[[ Data section, beginning ]]

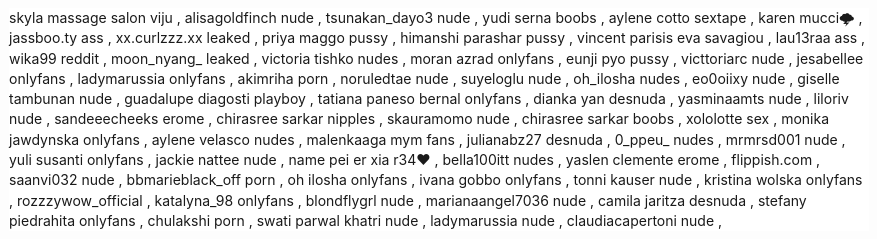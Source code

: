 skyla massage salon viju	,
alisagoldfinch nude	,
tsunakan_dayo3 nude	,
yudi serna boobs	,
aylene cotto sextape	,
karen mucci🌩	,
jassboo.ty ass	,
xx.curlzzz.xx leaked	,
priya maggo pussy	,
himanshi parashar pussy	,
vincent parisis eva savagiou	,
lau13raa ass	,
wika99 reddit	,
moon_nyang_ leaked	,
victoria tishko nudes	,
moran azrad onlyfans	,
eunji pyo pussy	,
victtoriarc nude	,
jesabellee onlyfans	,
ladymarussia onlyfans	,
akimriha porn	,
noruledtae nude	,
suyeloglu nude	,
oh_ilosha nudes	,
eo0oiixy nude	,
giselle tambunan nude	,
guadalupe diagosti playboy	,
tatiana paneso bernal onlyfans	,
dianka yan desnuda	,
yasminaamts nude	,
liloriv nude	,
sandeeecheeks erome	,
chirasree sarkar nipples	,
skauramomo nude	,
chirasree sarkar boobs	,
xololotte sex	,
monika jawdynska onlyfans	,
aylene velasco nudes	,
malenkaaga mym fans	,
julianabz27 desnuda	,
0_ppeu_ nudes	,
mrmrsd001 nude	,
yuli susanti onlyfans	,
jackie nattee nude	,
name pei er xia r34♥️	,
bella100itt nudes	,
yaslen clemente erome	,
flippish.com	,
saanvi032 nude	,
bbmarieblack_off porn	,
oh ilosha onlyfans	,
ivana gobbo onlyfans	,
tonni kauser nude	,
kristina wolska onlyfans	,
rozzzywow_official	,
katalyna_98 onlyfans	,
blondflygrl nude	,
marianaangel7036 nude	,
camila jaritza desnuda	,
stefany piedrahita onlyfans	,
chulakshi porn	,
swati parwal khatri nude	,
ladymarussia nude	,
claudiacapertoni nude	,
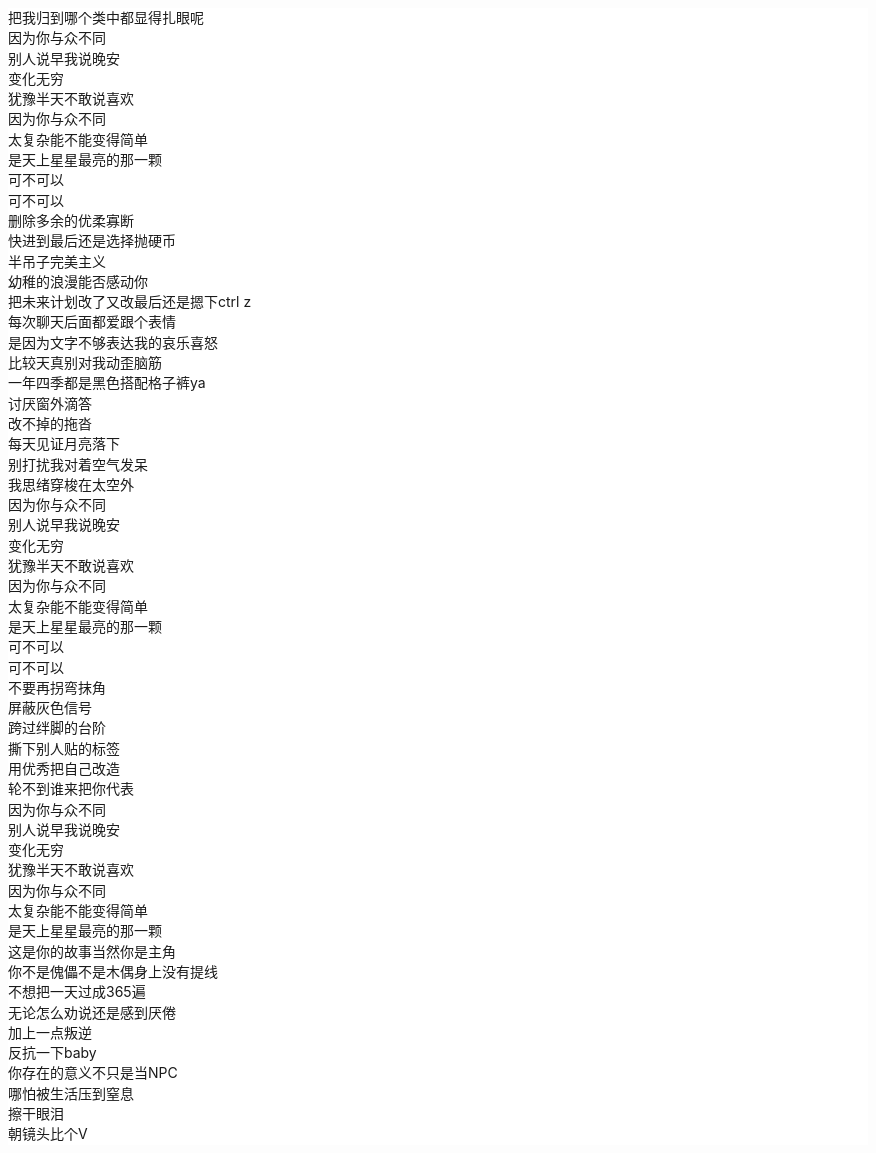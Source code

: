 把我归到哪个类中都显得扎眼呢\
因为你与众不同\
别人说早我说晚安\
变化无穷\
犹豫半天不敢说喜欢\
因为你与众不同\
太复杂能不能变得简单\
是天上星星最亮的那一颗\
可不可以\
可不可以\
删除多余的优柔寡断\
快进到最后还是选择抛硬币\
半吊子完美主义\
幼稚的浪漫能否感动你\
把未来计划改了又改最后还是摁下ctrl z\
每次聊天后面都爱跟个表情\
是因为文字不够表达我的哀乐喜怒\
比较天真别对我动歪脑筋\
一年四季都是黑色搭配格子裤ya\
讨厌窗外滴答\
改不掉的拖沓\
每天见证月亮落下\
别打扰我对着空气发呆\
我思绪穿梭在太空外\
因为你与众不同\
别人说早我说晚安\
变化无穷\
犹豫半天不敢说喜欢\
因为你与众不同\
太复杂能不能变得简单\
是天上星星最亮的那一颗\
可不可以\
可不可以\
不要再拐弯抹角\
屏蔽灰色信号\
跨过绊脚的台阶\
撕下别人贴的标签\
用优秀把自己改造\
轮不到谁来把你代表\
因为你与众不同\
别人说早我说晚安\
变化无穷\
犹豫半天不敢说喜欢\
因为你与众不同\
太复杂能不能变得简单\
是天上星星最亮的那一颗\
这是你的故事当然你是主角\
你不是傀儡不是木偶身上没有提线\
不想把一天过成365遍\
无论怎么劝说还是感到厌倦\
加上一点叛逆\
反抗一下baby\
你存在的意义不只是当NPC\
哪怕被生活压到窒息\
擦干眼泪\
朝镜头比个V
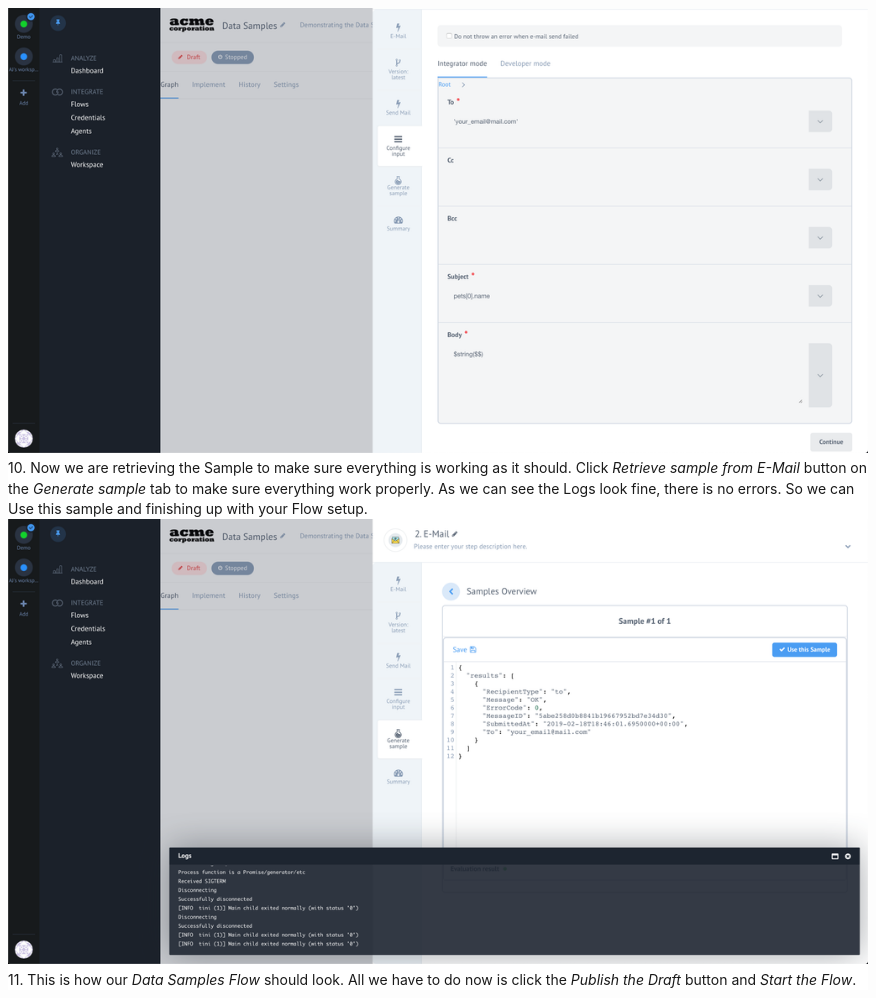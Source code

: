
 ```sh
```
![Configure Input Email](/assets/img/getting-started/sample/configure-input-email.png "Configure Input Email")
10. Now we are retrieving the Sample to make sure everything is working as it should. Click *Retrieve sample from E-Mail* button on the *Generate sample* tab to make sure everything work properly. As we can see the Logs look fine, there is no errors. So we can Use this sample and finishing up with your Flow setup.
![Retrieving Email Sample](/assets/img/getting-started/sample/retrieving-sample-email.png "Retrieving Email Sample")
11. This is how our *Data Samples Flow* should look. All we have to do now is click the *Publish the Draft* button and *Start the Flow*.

[[ Data section, end ]]

Task details: Should a record include a picture, drop the picture and write out the remainder exactly.

Result:
Source code

: skyla massage salon viju	,
alisagoldfinch nude	,
tsunakan_dayo3 nude	,
yudi serna boobs	,
aylene cotto sextape	,
karen mucci🌩	,
jassboo.ty ass	,
xx.curlzzz.xx leaked	,
priya maggo pussy	,
himanshi parashar pussy	,
vincent parisis eva savagiou	,
lau13raa ass	,
wika99 reddit	,
moon_nyang_ leaked	,
victoria tishko nudes	,
moran azrad onlyfans	,
eunji pyo pussy	,
victtoriarc nude	,
jesabellee onlyfans	,
ladymarussia onlyfans	,
akimriha porn	,
noruledtae nude	,
suyeloglu nude	,
oh_ilosha nudes	,
eo0oiixy nude	,
giselle tambunan nude	,
guadalupe diagosti playboy	,
tatiana paneso bernal onlyfans	,
dianka yan desnuda	,
yasminaamts nude	,
liloriv nude	,
sandeeecheeks erome	,
chirasree sarkar nipples	,
skauramomo nude	,
chirasree sarkar boobs	,
xololotte sex	,
monika jawdynska onlyfans	,
aylene velasco nudes	,
malenkaaga mym fans	,
julianabz27 desnuda	,
0_ppeu_ nudes	,
mrmrsd001 nude	,
yuli susanti onlyfans	,
jackie nattee nude	,
name pei er xia r34♥️	,
bella100itt nudes	,
yaslen clemente erome	,
flippish.com	,
saanvi032 nude	,
bbmarieblack_off porn	,
oh ilosha onlyfans	,
ivana gobbo onlyfans	,
tonni kauser nude	,
kristina wolska onlyfans	,
rozzzywow_official	,
katalyna_98 onlyfans	,
blondflygrl nude	,
marianaangel7036 nude	,
camila jaritza desnuda	,
stefany piedrahita onlyfans	,
chulakshi porn	,
swati parwal khatri nude	,
ladymarussia nude	,
claudiacapertoni nude	,
Source code

: 把我归到哪个类中都显得扎眼呢\
因为你与众不同\
别人说早我说晚安\
变化无穷\
犹豫半天不敢说喜欢\
因为你与众不同\
太复杂能不能变得简单\
是天上星星最亮的那一颗\
可不可以\
可不可以\
删除多余的优柔寡断\
快进到最后还是选择抛硬币\
半吊子完美主义\
幼稚的浪漫能否感动你\
把未来计划改了又改最后还是摁下ctrl z\
每次聊天后面都爱跟个表情\
是因为文字不够表达我的哀乐喜怒\
比较天真别对我动歪脑筋\
一年四季都是黑色搭配格子裤ya\
讨厌窗外滴答\
改不掉的拖沓\
每天见证月亮落下\
别打扰我对着空气发呆\
我思绪穿梭在太空外\
因为你与众不同\
别人说早我说晚安\
变化无穷\
犹豫半天不敢说喜欢\
因为你与众不同\
太复杂能不能变得简单\
是天上星星最亮的那一颗\
可不可以\
可不可以\
不要再拐弯抹角\
屏蔽灰色信号\
跨过绊脚的台阶\
撕下别人贴的标签\
用优秀把自己改造\
轮不到谁来把你代表\
因为你与众不同\
别人说早我说晚安\
变化无穷\
犹豫半天不敢说喜欢\
因为你与众不同\
太复杂能不能变得简单\
是天上星星最亮的那一颗\
这是你的故事当然你是主角\
你不是傀儡不是木偶身上没有提线\
不想把一天过成365遍\
无论怎么劝说还是感到厌倦\
加上一点叛逆\
反抗一下baby\
你存在的意义不只是当NPC\
哪怕被生活压到窒息\
擦干眼泪\
朝镜头比个V
Source code

:
 ```sh
```
![Configure Input Email](/assets/img/getting-started/sample/configure-input-email.png "Configure Input Email")
10. Now we are retrieving the Sample to make sure everything is working as it should. Click *Retrieve sample from E-Mail* button on the *Generate sample* tab to make sure everything work properly. As we can see the Logs look fine, there is no errors. So we can Use this sample and finishing up with your Flow setup.
![Retrieving Email Sample](/assets/img/getting-started/sample/retrieving-sample-email.png "Retrieving Email Sample")
11. This is how our *Data Samples Flow* should look. All we have to do now is click the *Publish the Draft* button and *Start the Flow*.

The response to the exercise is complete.